- Brief: Go through the material below and copy each line where the word "middleware" appears.

- Material provided:
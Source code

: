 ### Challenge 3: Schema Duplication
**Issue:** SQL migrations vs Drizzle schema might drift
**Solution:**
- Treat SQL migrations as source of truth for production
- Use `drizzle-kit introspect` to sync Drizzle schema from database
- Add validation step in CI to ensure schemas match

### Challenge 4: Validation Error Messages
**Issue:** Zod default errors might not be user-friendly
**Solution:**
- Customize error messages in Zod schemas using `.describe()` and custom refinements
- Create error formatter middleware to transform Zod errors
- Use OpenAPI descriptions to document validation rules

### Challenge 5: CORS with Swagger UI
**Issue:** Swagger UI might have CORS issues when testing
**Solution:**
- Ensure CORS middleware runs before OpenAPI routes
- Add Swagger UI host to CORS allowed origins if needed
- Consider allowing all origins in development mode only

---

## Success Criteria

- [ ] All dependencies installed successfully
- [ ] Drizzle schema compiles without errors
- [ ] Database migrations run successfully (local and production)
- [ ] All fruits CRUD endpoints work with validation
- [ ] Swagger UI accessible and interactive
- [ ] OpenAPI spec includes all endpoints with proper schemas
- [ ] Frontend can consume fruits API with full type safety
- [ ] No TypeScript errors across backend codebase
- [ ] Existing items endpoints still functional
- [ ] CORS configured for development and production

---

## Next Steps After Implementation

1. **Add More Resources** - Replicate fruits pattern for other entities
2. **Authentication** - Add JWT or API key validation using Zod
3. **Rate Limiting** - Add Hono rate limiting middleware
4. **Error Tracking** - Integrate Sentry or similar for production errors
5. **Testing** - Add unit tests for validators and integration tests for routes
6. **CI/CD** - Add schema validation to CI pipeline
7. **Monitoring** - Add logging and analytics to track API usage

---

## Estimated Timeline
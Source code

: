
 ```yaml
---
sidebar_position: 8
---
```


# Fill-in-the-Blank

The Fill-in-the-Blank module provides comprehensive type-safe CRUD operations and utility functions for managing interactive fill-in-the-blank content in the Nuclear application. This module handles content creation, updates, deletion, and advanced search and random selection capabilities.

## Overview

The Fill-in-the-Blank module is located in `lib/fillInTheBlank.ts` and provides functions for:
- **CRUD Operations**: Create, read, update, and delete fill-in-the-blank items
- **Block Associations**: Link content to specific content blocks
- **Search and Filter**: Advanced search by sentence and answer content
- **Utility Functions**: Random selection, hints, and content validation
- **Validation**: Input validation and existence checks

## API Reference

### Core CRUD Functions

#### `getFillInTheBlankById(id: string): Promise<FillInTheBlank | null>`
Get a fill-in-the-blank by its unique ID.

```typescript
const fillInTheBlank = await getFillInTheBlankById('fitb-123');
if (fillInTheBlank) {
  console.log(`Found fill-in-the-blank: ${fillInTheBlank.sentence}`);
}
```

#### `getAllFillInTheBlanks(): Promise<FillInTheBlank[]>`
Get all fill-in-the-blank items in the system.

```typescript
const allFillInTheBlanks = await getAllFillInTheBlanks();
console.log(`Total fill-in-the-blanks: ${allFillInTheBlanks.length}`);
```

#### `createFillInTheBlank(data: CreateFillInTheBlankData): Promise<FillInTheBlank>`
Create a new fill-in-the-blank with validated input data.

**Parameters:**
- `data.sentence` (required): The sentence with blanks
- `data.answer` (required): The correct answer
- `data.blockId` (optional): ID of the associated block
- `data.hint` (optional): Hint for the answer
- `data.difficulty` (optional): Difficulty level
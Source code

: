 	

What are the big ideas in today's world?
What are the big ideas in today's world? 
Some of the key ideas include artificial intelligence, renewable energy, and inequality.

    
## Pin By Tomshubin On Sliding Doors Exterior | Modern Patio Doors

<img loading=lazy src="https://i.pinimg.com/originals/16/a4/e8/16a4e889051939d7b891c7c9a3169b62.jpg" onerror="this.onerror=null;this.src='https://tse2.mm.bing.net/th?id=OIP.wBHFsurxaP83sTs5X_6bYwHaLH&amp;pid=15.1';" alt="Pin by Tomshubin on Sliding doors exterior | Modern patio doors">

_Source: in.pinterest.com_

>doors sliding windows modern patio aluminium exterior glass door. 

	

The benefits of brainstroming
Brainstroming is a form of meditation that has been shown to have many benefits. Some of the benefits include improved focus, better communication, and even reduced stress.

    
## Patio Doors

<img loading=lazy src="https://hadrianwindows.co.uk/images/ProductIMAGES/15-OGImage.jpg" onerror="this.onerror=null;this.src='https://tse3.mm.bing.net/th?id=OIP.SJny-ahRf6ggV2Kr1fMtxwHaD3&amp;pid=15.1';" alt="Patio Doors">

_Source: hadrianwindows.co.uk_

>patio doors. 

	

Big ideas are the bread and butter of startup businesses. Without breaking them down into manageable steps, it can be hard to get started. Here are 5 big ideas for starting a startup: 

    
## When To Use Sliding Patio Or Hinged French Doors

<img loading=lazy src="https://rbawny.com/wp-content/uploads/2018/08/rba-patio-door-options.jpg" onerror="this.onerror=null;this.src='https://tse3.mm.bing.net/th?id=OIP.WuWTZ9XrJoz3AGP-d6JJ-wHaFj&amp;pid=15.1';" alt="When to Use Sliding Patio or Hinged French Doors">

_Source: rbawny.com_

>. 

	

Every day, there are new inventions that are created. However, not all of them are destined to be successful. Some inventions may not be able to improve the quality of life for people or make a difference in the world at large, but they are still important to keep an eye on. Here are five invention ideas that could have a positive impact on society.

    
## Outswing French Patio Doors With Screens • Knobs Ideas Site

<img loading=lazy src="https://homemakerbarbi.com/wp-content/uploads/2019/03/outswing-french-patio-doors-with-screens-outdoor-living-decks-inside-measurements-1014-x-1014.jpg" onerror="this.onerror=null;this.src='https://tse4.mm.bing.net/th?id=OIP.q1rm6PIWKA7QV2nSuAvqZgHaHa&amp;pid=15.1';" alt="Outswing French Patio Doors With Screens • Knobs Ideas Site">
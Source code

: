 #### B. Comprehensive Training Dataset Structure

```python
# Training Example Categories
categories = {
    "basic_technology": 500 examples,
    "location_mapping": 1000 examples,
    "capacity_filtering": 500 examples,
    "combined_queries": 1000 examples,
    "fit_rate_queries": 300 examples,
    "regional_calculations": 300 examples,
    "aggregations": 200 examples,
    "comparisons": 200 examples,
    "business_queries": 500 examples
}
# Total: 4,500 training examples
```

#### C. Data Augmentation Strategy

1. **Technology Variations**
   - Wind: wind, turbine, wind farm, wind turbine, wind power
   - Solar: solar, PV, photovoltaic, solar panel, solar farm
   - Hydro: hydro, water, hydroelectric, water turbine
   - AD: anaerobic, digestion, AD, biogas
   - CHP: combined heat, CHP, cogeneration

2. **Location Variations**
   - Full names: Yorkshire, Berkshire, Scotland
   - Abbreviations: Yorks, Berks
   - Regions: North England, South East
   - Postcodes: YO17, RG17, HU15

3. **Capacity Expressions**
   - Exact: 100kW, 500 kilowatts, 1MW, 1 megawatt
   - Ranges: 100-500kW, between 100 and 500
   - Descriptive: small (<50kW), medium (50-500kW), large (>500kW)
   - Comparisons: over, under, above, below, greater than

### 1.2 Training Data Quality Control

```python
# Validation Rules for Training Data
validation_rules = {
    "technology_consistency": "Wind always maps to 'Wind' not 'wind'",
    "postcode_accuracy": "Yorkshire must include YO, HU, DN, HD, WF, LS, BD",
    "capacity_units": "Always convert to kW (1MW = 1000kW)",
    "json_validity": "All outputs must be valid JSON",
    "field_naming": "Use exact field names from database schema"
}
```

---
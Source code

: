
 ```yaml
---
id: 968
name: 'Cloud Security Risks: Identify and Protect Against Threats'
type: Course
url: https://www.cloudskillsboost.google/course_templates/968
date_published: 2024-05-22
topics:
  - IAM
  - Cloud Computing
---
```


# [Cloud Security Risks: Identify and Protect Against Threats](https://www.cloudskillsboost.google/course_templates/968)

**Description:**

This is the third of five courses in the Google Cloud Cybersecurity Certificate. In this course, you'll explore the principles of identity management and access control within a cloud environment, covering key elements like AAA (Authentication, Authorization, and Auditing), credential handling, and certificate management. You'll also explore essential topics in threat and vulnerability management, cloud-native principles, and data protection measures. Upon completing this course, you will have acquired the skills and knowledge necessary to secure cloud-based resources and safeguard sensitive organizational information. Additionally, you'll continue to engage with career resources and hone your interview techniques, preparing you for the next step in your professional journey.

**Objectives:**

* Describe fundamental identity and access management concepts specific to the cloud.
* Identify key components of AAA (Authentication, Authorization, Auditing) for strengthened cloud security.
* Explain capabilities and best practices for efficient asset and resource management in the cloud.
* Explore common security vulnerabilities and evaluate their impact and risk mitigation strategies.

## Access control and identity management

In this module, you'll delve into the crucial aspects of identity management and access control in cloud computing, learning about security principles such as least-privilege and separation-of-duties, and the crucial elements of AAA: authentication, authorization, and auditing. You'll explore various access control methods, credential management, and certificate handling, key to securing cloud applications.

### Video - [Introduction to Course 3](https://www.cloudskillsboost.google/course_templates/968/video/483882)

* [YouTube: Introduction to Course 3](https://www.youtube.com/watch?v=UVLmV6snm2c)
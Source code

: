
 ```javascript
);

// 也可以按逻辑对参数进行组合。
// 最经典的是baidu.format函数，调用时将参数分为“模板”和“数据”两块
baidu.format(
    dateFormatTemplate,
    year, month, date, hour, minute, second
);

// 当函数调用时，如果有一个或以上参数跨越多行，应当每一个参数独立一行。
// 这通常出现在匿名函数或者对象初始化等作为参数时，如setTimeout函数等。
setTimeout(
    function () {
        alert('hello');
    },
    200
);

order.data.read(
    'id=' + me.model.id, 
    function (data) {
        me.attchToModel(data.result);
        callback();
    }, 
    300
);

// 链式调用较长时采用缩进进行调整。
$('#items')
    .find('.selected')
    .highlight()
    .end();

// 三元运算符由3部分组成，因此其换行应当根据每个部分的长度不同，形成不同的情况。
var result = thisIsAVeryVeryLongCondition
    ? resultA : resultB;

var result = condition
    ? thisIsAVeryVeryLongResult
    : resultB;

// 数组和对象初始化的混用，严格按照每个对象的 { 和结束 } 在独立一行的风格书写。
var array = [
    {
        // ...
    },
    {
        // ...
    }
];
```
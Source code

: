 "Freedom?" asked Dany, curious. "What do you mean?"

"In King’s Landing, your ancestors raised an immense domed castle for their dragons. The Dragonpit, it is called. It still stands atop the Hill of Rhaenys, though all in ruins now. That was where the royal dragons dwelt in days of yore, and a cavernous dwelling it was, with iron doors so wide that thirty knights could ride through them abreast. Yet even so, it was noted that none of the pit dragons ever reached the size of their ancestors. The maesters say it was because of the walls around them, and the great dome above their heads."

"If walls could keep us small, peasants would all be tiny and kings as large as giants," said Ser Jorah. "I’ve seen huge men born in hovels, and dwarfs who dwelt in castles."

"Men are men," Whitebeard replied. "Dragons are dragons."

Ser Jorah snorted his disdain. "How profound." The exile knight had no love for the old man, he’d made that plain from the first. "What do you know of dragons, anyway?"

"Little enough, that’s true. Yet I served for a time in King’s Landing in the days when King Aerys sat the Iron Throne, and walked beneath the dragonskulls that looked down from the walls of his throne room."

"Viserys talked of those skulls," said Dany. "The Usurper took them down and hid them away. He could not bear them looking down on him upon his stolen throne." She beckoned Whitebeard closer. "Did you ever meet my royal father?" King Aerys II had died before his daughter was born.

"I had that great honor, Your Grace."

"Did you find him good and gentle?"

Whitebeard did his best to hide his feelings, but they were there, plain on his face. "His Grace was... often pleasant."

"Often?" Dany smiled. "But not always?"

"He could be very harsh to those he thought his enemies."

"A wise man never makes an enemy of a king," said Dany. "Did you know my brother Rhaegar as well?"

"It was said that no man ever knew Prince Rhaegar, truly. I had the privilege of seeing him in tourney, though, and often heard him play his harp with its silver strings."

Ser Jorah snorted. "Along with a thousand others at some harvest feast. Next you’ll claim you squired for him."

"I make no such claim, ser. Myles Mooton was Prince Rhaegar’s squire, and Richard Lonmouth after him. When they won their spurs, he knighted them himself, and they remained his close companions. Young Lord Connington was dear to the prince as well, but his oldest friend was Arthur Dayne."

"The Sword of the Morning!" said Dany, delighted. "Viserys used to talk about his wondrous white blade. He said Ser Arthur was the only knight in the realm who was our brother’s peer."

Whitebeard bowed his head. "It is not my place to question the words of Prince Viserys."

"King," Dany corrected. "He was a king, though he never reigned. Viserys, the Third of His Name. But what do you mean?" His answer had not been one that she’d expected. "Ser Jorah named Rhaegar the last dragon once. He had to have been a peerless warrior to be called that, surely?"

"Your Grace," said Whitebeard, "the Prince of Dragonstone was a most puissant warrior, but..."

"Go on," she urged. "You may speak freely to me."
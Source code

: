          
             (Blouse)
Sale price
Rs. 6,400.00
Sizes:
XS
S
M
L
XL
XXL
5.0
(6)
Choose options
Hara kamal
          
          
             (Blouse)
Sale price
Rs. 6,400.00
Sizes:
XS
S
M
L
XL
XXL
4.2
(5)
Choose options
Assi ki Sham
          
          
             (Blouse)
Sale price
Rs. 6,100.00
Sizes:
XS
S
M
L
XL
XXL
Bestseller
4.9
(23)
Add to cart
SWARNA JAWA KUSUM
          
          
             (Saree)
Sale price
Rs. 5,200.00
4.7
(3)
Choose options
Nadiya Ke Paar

- Exercise output:
- Create error formatter middleware to transform Zod errors
- Ensure CORS middleware runs before OpenAPI routes
3. **Rate Limiting** - Add Hono rate limiting middleware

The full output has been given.